At the time of his retirement, RADM (Ret) Richard M. Church was the director, Office of Public Health Support, for the Indian Health Service (IHS). Over his career, he served as a member of the Commissioned Corps of the U.S. Public Health Service (USPHS) for 34 years achieving the rank of rear admiral and an additional seven years in the civilian Senior Executive Service. He devoted his career to improving the health status of American Indians and Alaska Natives through his service in the Indian Health Service. He served in a variety of clinical and managerial positions at the local and regional program levels before assuming national roles that led to his appointment as chief pharmacist officer for the USPHS as an assistant surgeon general. He is a native of Michigan and is an enrolled member of the Match-E-Be-Nash-She-Wish (Gun Lake) Band of Pottawatomi Indians.

 

He played active roles, first as a clinical pharmacist and later as a national pharmacy leader, in promoting progressive pharmacy practice roles that grew out of the IHS to influence pharmacy practice nationally. Very early in his career, he sought roles that put the pharmacist directly in contact with patients to deliver pharmacy services.
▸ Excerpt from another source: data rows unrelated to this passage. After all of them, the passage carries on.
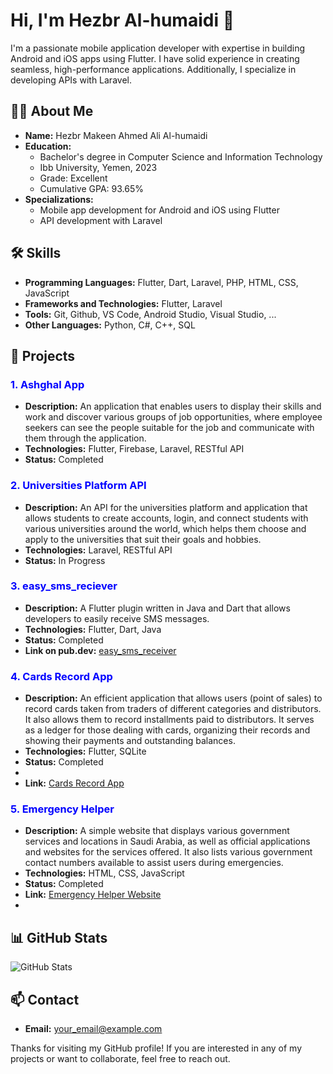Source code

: # Hi, I'm Hezbr Al-humaidi 👋

I'm a passionate mobile application developer with expertise in building Android and iOS apps using Flutter. I have solid experience in creating seamless, high-performance applications. Additionally, I specialize in developing APIs with Laravel.

## 🧑‍💻 About Me
- **Name:** Hezbr Makeen Ahmed Ali Al-humaidi
- **Education:**
  - Bachelor's degree in Computer Science and Information Technology
  - Ibb University, Yemen, 2023
  - Grade: Excellent
  - Cumulative GPA: 93.65%
- **Specializations:**
  - Mobile app development for Android and iOS using Flutter
  - API development with Laravel
 
## 🛠️ Skills
- **Programming Languages:** Flutter, Dart, Laravel, PHP, HTML, CSS, JavaScript
- **Frameworks and Technologies:** Flutter, Laravel
- **Tools:** Git, Github, VS Code, Android Studio, Visual Studio, ...
- **Other Languages:** Python, C#, C++, SQL

## 📂 Projects
### <span style="color: blue;">1. Ashghal App</span>
- **Description:** An application that enables users to display their skills and work and discover various groups of job opportunities, where employee seekers can see the people suitable for the job and communicate with them through the application.
- **Technologies:** Flutter, Firebase, Laravel, RESTful API
- **Status:** Completed

### <span style="color: blue;">2. Universities Platform API</span>
- **Description:** An API for the universities platform and application that allows students to create accounts, login, and connect students with various universities around the world, which helps them choose and apply to the universities that suit their goals and hobbies.
- **Technologies:** Laravel, RESTful API
- **Status:** In Progress

### <span style="color: blue;">3. easy_sms_reciever</span>
- **Description:** A Flutter plugin written in Java and Dart that allows developers to easily receive SMS messages.
- **Technologies:** Flutter, Dart, Java
- **Status:** Completed
- **Link on pub.dev:** <a href="https://pub.dev/packages/easy_sms_receiver" target="_blank">easy_sms_receiver</a>

### <span style="color: blue;">4. Cards Record App</span>
- **Description:** An efficient application that allows users (point of sales) to record cards taken from traders of different categories and distributors. It also allows them to record installments paid to distributors. It serves as a ledger for those dealing with cards, organizing their records and showing their payments and outstanding balances.
- **Technologies:** Flutter, SQLite
- **Status:** Completed
- 
- **Link:** <a href="https://github.com/hezbr/Cards_Record_App.git" target="_blank">Cards Record App</a>

### <span style="color: blue;">5. Emergency Helper</span>
- **Description:** A simple website that displays various government services and locations in Saudi Arabia, as well as official applications and websites for the services offered. It also lists various government contact numbers available to assist users during emergencies.
- **Technologies:** HTML, CSS, JavaScript
- **Status:** Completed
- **Link:** <a href="#" target="_blank">Emergency Helper Website</a>
- 

## 📊 GitHub Stats
![GitHub Stats](https://github-readme-stats.vercel.app/api?username=your_github_username&show_icons=true&theme=radical)

## 📫 Contact
- **Email:** <a href="mailto:your_email@example.com">your_email@example.com</a>
<!--- **LinkedIn:** [Your LinkedIn Profile Link]
- **Twitter:** [Your Twitter Profile Link]
- **Personal Website:** [Your Personal Website Link if any]
-->
Thanks for visiting my GitHub profile! If you are interested in any of my projects or want to collaborate, feel free to reach out.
This included using the patients’ medical record rather than a prescription blank to fill prescriptions. This enabled pharmacists to leverage this clinical information base to expand roles to provide primary patient care and directly manage the care of patients whose primary mode of treatment was drug therapy. He built upon his grass roots pharmacy practice as he took on the national pharmacy leadership role as the national IHS chief pharmacist. Under the tenure of Surgeon General C. Everett Koop he was appointed concurrently to serve as USPHS chief pharmacist officer. He continued his advocacy for moving pharmacy practice to the forefront of patient care. He led a movement to extend IHS patient consultation practices to the entire pharmacy profession. The pharmacist patient consultation techniques developed in the IHS were shared with all professional organizations and colleges of pharmacy for incorporation into pharmacy practice curricula and training. This contributed to changing how pharmacists counselled patients across the pharmacy profession.

 

Building upon his clinical service foundation, he later served as IHS chief information officer, implementing a common electronic health record system across the IHS that positioned the IHS to take advantage of future clinical innovations in technology while supporting all health care providers in healthcare delivery at the patient level. In his final career assignment as director for Public Health Support, he provided national leadership in several critical public health support areas including medical epidemiology; national program statistics; planning, evaluation, and research; and health professions support. Prior to his federal service, he was an assistant professor of clinical pharmacy and lecturer in medicine at the University of Missouri-Kansas City schools of pharmacy and medicine.

 

He has been recognized for his years of exceptional service with a number of awards and honors, including the Surgeon General’s Medallion, the PHS Distinguished Service Medal, and the ASHP Harvey A.K. Whitney Lecture Award.